Most candidates interviewed by the State Journal said they were unaware that caucus workers were prohibited from offering campaign help on state time or in state offices.
Caucus employees placed dozens of long-distance telephone calls from their state phones to non-incumbent candidates and political advertising firms during the three months leading up to the Nov. 7 election. The State Journal also obtained campaign documents, e-mails, bills and telephone messages sent to and from some caucus offices.
While the questionable activity occurs in caucuses from both parties and in both houses, the State Journal obtained more detailed records about the Assembly Republican Caucus that show widespread and well-coordinated participation in virtually every one of the fall legislative races. It's unclear whether all four caucuses are involved in campaigns to the same extent.

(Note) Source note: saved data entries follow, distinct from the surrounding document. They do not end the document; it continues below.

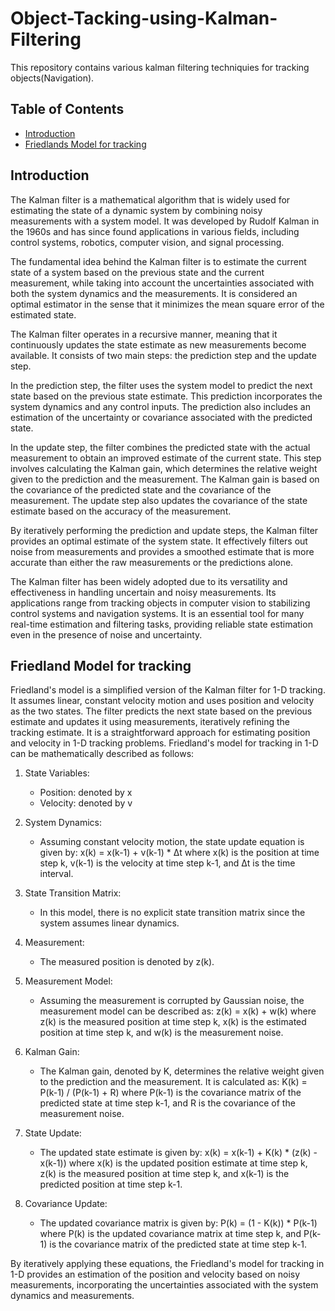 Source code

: # Object-Tacking-using-Kalman-Filtering
This repository contains various kalman filtering techniquies for tracking objects(Navigation).
## Table of Contents

- [Introduction](#introduction)
- [Friedlands Model for tracking](#friedlands_model_for_tracking)

## Introduction
  The Kalman filter is a mathematical algorithm that is widely used for estimating the state of a dynamic system by combining noisy measurements with a system model. It was developed by Rudolf Kalman in the 1960s and has since found applications in various fields, including control systems, robotics, computer vision, and signal processing.

The fundamental idea behind the Kalman filter is to estimate the current state of a system based on the previous state and the current measurement, while taking into account the uncertainties associated with both the system dynamics and the measurements. It is considered an optimal estimator in the sense that it minimizes the mean square error of the estimated state.

The Kalman filter operates in a recursive manner, meaning that it continuously updates the state estimate as new measurements become available. It consists of two main steps: the prediction step and the update step.

In the prediction step, the filter uses the system model to predict the next state based on the previous state estimate. This prediction incorporates the system dynamics and any control inputs. The prediction also includes an estimation of the uncertainty or covariance associated with the predicted state.

In the update step, the filter combines the predicted state with the actual measurement to obtain an improved estimate of the current state. This step involves calculating the Kalman gain, which determines the relative weight given to the prediction and the measurement. The Kalman gain is based on the covariance of the predicted state and the covariance of the measurement. The update step also updates the covariance of the state estimate based on the accuracy of the measurement.

By iteratively performing the prediction and update steps, the Kalman filter provides an optimal estimate of the system state. It effectively filters out noise from measurements and provides a smoothed estimate that is more accurate than either the raw measurements or the predictions alone.

The Kalman filter has been widely adopted due to its versatility and effectiveness in handling uncertain and noisy measurements. Its applications range from tracking objects in computer vision to stabilizing control systems and navigation systems. It is an essential tool for many real-time estimation and filtering tasks, providing reliable state estimation even in the presence of noise and uncertainty.

## Friedland Model for tracking
Friedland's model is a simplified version of the Kalman filter for 1-D tracking. It assumes linear, constant velocity motion and uses position and velocity as the two states. The filter predicts the next state based on the previous estimate and updates it using measurements, iteratively refining the tracking estimate. It is a straightforward approach for estimating position and velocity in 1-D tracking problems.
Friedland's model for tracking in 1-D can be mathematically described as follows:

1. State Variables:
   - Position: denoted by x
   - Velocity: denoted by v

2. System Dynamics:
   - Assuming constant velocity motion, the state update equation is given by:
     x(k) = x(k-1) + v(k-1) * Δt
     where x(k) is the position at time step k, v(k-1) is the velocity at time step k-1, and Δt is the time interval.

3. State Transition Matrix:
   - In this model, there is no explicit state transition matrix since the system assumes linear dynamics.

4. Measurement:
   - The measured position is denoted by z(k).

5. Measurement Model:
   - Assuming the measurement is corrupted by Gaussian noise, the measurement model can be described as:
     z(k) = x(k) + w(k)
     where z(k) is the measured position at time step k, x(k) is the estimated position at time step k, and w(k) is the measurement noise.

6. Kalman Gain:
   - The Kalman gain, denoted by K, determines the relative weight given to the prediction and the measurement. It is calculated as:
     K(k) = P(k-1) / (P(k-1) + R)
     where P(k-1) is the covariance matrix of the predicted state at time step k-1, and R is the covariance of the measurement noise.

7. State Update:
   - The updated state estimate is given by:
     x(k) = x(k-1) + K(k) * (z(k) - x(k-1))
     where x(k) is the updated position estimate at time step k, z(k) is the measured position at time step k, and x(k-1) is the predicted position at time step k-1.

8. Covariance Update:
   - The updated covariance matrix is given by:
     P(k) = (1 - K(k)) * P(k-1)
     where P(k) is the updated covariance matrix at time step k, and P(k-1) is the covariance matrix of the predicted state at time step k-1.

By iteratively applying these equations, the Friedland's model for tracking in 1-D provides an estimation of the position and velocity based on noisy measurements, incorporating the uncertainties associated with the system dynamics and measurements.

Tracking exactly how much state time is spent on campaigning is nearly impossible because Assembly and Senate staffers are required to keep only minimal track of their time.
The four caucuses are headed up by the Legislature's top leaders: Senate Majority Leader Chuck Chvala, D-Madison; Senate Minority Leader Panzer, R-West Bend; Assembly Speaker Scott Jensen, R-Waukesha; and, until earlier this month, Assembly Minority Leader Shirley Krug, D-Milwaukee.
Chvala, Panzer, Jensen, and the new Assembly minority leader, Rep. Spencer Black, D-Madison, also control legislative campaign committees that give money to candidates and plan statewide campaign strategies. These campaign committees are not taxpayer funded and are supposed to operate separately from the state caucus offices located near the Capitol.
But the State Journal found that the line between the campaign committees and the caucuses is often blurred, allowing the leaders' hand-picked candidates to use state employees and resources to help their campaigns.
Two of the four legislative leaders in charge during the 2000 campaign season - Krug and Chvala - refused several opportunities to comment. Black, who has been in the Assembly since 1984, said he is new to top leadership and unaware of the caucuses' campaign role. "If there are allegations of that sort (campaigning out of state offices), I'm going to take them extremely seriously," Black said.
Panzer and Jensen agreed to issue written statements through their spokespeople.
"Since being elected leader, Senator Panzer has made every effort to insure that state law, Senate policies and the state ethics code are complied with and that campaign-related activity does not take place on state time," Panzer spokeswoman Maureen McNally said in a written statement.
Jensen spokesman Steve Baas said Assembly Republicans "go to extraordinary lengths to ensure that the campaign-related activity of staff is conducted on their own personal time," noting that many staffers choose to use vacation time or leaves of absences "to be involved in our democracy."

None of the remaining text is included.